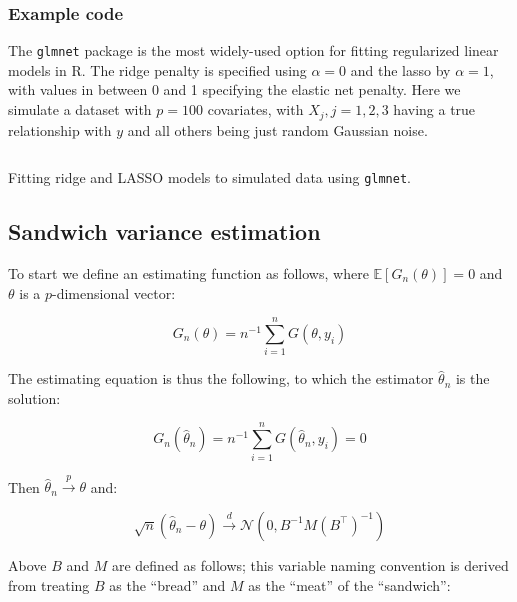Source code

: \documentclass{report}
\begin{document}
\subsubsection{Example code}

The \texttt{glmnet} package is the most widely-used option for fitting regularized linear models in R. The ridge penalty is specified using $\alpha = 0$ and the \gls{lasso} by $\alpha = 1$, with values in between 0 and 1 specifying the elastic net penalty. Here we simulate a dataset with $p = 100$ covariates, with $X_j, j = 1, 2, 3$ having a true relationship with $y$ and all others being just random Gaussian noise. 

\begin{listing}[h!]
\inputminted{r}{Example-Code/ridge_and_lasso_gaussian.R}
\caption{Fitting ridge and LASSO models to simulated data using \texttt{glmnet}.}
\label{listing:glmnet-example}
\end{listing}

\subsection{Sandwich variance estimation}

To start we define an estimating function as follows, where $\mathbb{E}[G_n(\theta)] = 0$ and $\theta$ is a $p$-dimensional vector:

\begin{equation}\label{eq:ols-sandwich-est-function}
    G_n(\theta) = n^{-1} \sum_{i=1}^n G(\theta, y_i)
\end{equation}

The estimating equation is thus the following, to which the estimator $\hat{\theta}_n$ is the solution:

\begin{equation}\label{eq:ols-sandwich-est-equation}
    G_n\left(\hat{\theta}_n\right) = n^{-1} \sum_{i=1}^n G\left(\hat{\theta}_n, y_i\right) = 0
\end{equation}

Then $\hat{\theta}_n \overset{p}{\to} \theta$ and:

\begin{equation}\label{eq:ols-sandwich-asymptotic-dist}
    \sqrt{n}\left(\hat{\theta}_n - \theta\right) \overset{d}{\to} \mathcal{N}\left(0, B^{-1}M\left(B^\intercal\right)^{-1}\right)
\end{equation}

Above $B$ and $M$ are defined as follows; this variable naming convention is derived from treating $B$ as the ``bread'' and $M$ as the ``meat'' of the ``sandwich'':
\end{document}
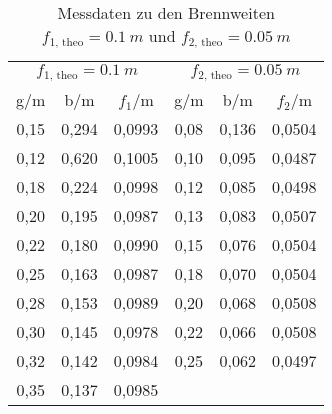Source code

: \begin{table}[h!]
  \centering
  \caption{Messdaten zu den Brennweiten $f_{\text{1, theo}}=\SI{0.1}{m}$ und $f_{\text{2, theo}}=\SI{0.05}{m}$}
  \label{tab:brennweite}
  \begin{tabular}{c c c c c c}
    \toprule
    \multicolumn{3}{c}{$f_{\text{1, theo}}=\SI{0.1}{m}$} & \multicolumn{3}{c}{$f_{\text{2, theo}}=\SI{0.05}{m}$}\\
      g/m     &   b/m     &   $f_{1}$/m   &   g/m     &   b/m   &   $f_{2}$/m\\
      \midrule
      0,15    &   0,294   &   0,0993    &   0,08    &   0,136   &   0,0504  \\
      0,12    &   0,620   &   0,1005    &   0,10    &   0,095   &   0,0487  \\
      0,18    &   0,224   &   0,0998    &   0,12    &   0,085   &   0,0498  \\
      0,20    &   0,195   &   0,0987    &   0,13    &   0,083   &   0,0507  \\
      0,22    &   0,180   &   0,0990    &   0,15    &   0,076   &   0,0504  \\
      0,25    &   0,163   &   0,0987    &   0,18    &   0,070   &   0,0504  \\
      0,28    &   0,153   &   0,0989    &   0,20    &   0,068   &   0,0508  \\
      0,30    &   0,145   &   0,0978    &   0,22    &   0,066   &   0,0508  \\
      0,32    &   0,142   &   0,0984    &   0,25    &   0,062   &   0,0497  \\
      0,35    &   0,137   &   0,0985    &   \\

    \bottomrule
  \end{tabular}
\end{table}

%
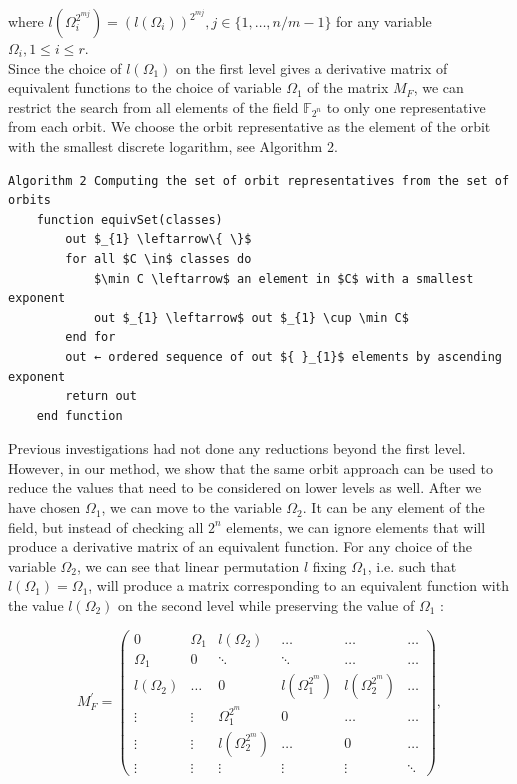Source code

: \documentclass[10pt]{article}
\begin{document}
where $l\left(\Omega_{i}^{2^{m j}}\right)=\left(l\left(\Omega_{i}\right)\right)^{2^{m j}}, j \in\{1, \ldots, n / m-1\}$ for any variable $\Omega_{i}, 1 \leq i \leq r$.\\
Since the choice of $l\left(\Omega_{1}\right)$ on the first level gives a derivative matrix of equivalent functions to the choice of variable $\Omega_{1}$ of the matrix $M_{F}$, we can restrict the search from all elements of the field $\mathbb{F}_{2^{n}}$ to only one representative from each orbit. We choose the orbit representative as the element of the orbit with the smallest discrete logarithm, see Algorithm 2.

\begin{verbatim}
Algorithm 2 Computing the set of orbit representatives from the set of orbits
    function equivSet(classes)
        out $_{1} \leftarrow\{ \}$
        for all $C \in$ classes do
            $\min C \leftarrow$ an element in $C$ with a smallest exponent
            out $_{1} \leftarrow$ out $_{1} \cup \min C$
        end for
        out ← ordered sequence of out ${ }_{1}$ elements by ascending exponent
        return out
    end function
\end{verbatim}

Previous investigations had not done any reductions beyond the first level. However, in our method, we show that the same orbit approach can be used to reduce the values that need to be considered on lower levels as well. After we have chosen $\Omega_{1}$, we can move to the variable $\Omega_{2}$. It can be any element of the field, but instead of checking all $2^{n}$ elements, we can ignore elements that will produce a derivative matrix of an equivalent function. For any choice of the variable $\Omega_{2}$, we can see that linear permutation $l$ fixing $\Omega_{1}$, i.e. such that $l\left(\Omega_{1}\right)=\Omega_{1}$, will produce a matrix corresponding to an equivalent function with the value $l\left(\Omega_{2}\right)$ on the second level while preserving the value of $\Omega_{1}$ :

$$
M_{F}^{\prime}=\left(\begin{array}{cccccc}
0 & \Omega_{1} & l\left(\Omega_{2}\right) & \ldots & \ldots & \ldots \\
\Omega_{1} & 0 & \ddots & \ddots & \ldots & \ldots \\
l\left(\Omega_{2}\right) & \ldots & 0 & l\left(\Omega_{1}^{2^{m}}\right) & l\left(\Omega_{2}^{2^{m}}\right) & \ldots \\
\vdots & \vdots & \Omega_{1}^{2^{m}} & 0 & \ldots & \ldots \\
\vdots & \vdots & l\left(\Omega_{2}^{2^{m}}\right) & \ldots & 0 & \ldots \\
\vdots & \vdots & \vdots & \vdots & \vdots & \ddots
\end{array}\right),
$$
\end{document}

◆ ◆ ◆ ◆

What needs to be done ->
Copy out every entry above verbatim. Leave each picture out.

Result of the task ->
Source code

: \documentclass{report}
\begin{document}
\subsubsection{Example code}

The \texttt{glmnet} package is the most widely-used option for fitting regularized linear models in R. The ridge penalty is specified using $\alpha = 0$ and the \gls{lasso} by $\alpha = 1$, with values in between 0 and 1 specifying the elastic net penalty. Here we simulate a dataset with $p = 100$ covariates, with $X_j, j = 1, 2, 3$ having a true relationship with $y$ and all others being just random Gaussian noise. 

\begin{listing}[h!]
\inputminted{r}{Example-Code/ridge_and_lasso_gaussian.R}
\caption{Fitting ridge and LASSO models to simulated data using \texttt{glmnet}.}
\label{listing:glmnet-example}
\end{listing}

\subsection{Sandwich variance estimation}

To start we define an estimating function as follows, where $\mathbb{E}[G_n(\theta)] = 0$ and $\theta$ is a $p$-dimensional vector:

\begin{equation}\label{eq:ols-sandwich-est-function}
    G_n(\theta) = n^{-1} \sum_{i=1}^n G(\theta, y_i)
\end{equation}

The estimating equation is thus the following, to which the estimator $\hat{\theta}_n$ is the solution:

\begin{equation}\label{eq:ols-sandwich-est-equation}
    G_n\left(\hat{\theta}_n\right) = n^{-1} \sum_{i=1}^n G\left(\hat{\theta}_n, y_i\right) = 0
\end{equation}

Then $\hat{\theta}_n \overset{p}{\to} \theta$ and:

\begin{equation}\label{eq:ols-sandwich-asymptotic-dist}
    \sqrt{n}\left(\hat{\theta}_n - \theta\right) \overset{d}{\to} \mathcal{N}\left(0, B^{-1}M\left(B^\intercal\right)^{-1}\right)
\end{equation}

Above $B$ and $M$ are defined as follows; this variable naming convention is derived from treating $B$ as the ``bread'' and $M$ as the ``meat'' of the ``sandwich'':
\end{document}
Source code

: \begin{table}[h!]
  \centering
  \caption{Messdaten zu den Brennweiten $f_{\text{1, theo}}=\SI{0.1}{m}$ und $f_{\text{2, theo}}=\SI{0.05}{m}$}
  \label{tab:brennweite}
  \begin{tabular}{c c c c c c}
    \toprule
    \multicolumn{3}{c}{$f_{\text{1, theo}}=\SI{0.1}{m}$} & \multicolumn{3}{c}{$f_{\text{2, theo}}=\SI{0.05}{m}$}\\
      g/m     &   b/m     &   $f_{1}$/m   &   g/m     &   b/m   &   $f_{2}$/m\\
      \midrule
      0,15    &   0,294   &   0,0993    &   0,08    &   0,136   &   0,0504  \\
      0,12    &   0,620   &   0,1005    &   0,10    &   0,095   &   0,0487  \\
      0,18    &   0,224   &   0,0998    &   0,12    &   0,085   &   0,0498  \\
      0,20    &   0,195   &   0,0987    &   0,13    &   0,083   &   0,0507  \\
      0,22    &   0,180   &   0,0990    &   0,15    &   0,076   &   0,0504  \\
      0,25    &   0,163   &   0,0987    &   0,18    &   0,070   &   0,0504  \\
      0,28    &   0,153   &   0,0989    &   0,20    &   0,068   &   0,0508  \\
      0,30    &   0,145   &   0,0978    &   0,22    &   0,066   &   0,0508  \\
      0,32    &   0,142   &   0,0984    &   0,25    &   0,062   &   0,0497  \\
      0,35    &   0,137   &   0,0985    &   \\

    \bottomrule
  \end{tabular}
\end{table}

%
Source code

: \documentclass[10pt]{article}
\begin{document}
where $l\left(\Omega_{i}^{2^{m j}}\right)=\left(l\left(\Omega_{i}\right)\right)^{2^{m j}}, j \in\{1, \ldots, n / m-1\}$ for any variable $\Omega_{i}, 1 \leq i \leq r$.\\
Since the choice of $l\left(\Omega_{1}\right)$ on the first level gives a derivative matrix of equivalent functions to the choice of variable $\Omega_{1}$ of the matrix $M_{F}$, we can restrict the search from all elements of the field $\mathbb{F}_{2^{n}}$ to only one representative from each orbit. We choose the orbit representative as the element of the orbit with the smallest discrete logarithm, see Algorithm 2.

\begin{verbatim}
Algorithm 2 Computing the set of orbit representatives from the set of orbits
    function equivSet(classes)
        out $_{1} \leftarrow\{ \}$
        for all $C \in$ classes do
            $\min C \leftarrow$ an element in $C$ with a smallest exponent
            out $_{1} \leftarrow$ out $_{1} \cup \min C$
        end for
        out ← ordered sequence of out ${ }_{1}$ elements by ascending exponent
        return out
    end function
\end{verbatim}

Previous investigations had not done any reductions beyond the first level. However, in our method, we show that the same orbit approach can be used to reduce the values that need to be considered on lower levels as well. After we have chosen $\Omega_{1}$, we can move to the variable $\Omega_{2}$. It can be any element of the field, but instead of checking all $2^{n}$ elements, we can ignore elements that will produce a derivative matrix of an equivalent function. For any choice of the variable $\Omega_{2}$, we can see that linear permutation $l$ fixing $\Omega_{1}$, i.e. such that $l\left(\Omega_{1}\right)=\Omega_{1}$, will produce a matrix corresponding to an equivalent function with the value $l\left(\Omega_{2}\right)$ on the second level while preserving the value of $\Omega_{1}$ :

$$
M_{F}^{\prime}=\left(\begin{array}{cccccc}
0 & \Omega_{1} & l\left(\Omega_{2}\right) & \ldots & \ldots & \ldots \\
\Omega_{1} & 0 & \ddots & \ddots & \ldots & \ldots \\
l\left(\Omega_{2}\right) & \ldots & 0 & l\left(\Omega_{1}^{2^{m}}\right) & l\left(\Omega_{2}^{2^{m}}\right) & \ldots \\
\vdots & \vdots & \Omega_{1}^{2^{m}} & 0 & \ldots & \ldots \\
\vdots & \vdots & l\left(\Omega_{2}^{2^{m}}\right) & \ldots & 0 & \ldots \\
\vdots & \vdots & \vdots & \vdots & \vdots & \ddots
\end{array}\right),
$$
\end{document}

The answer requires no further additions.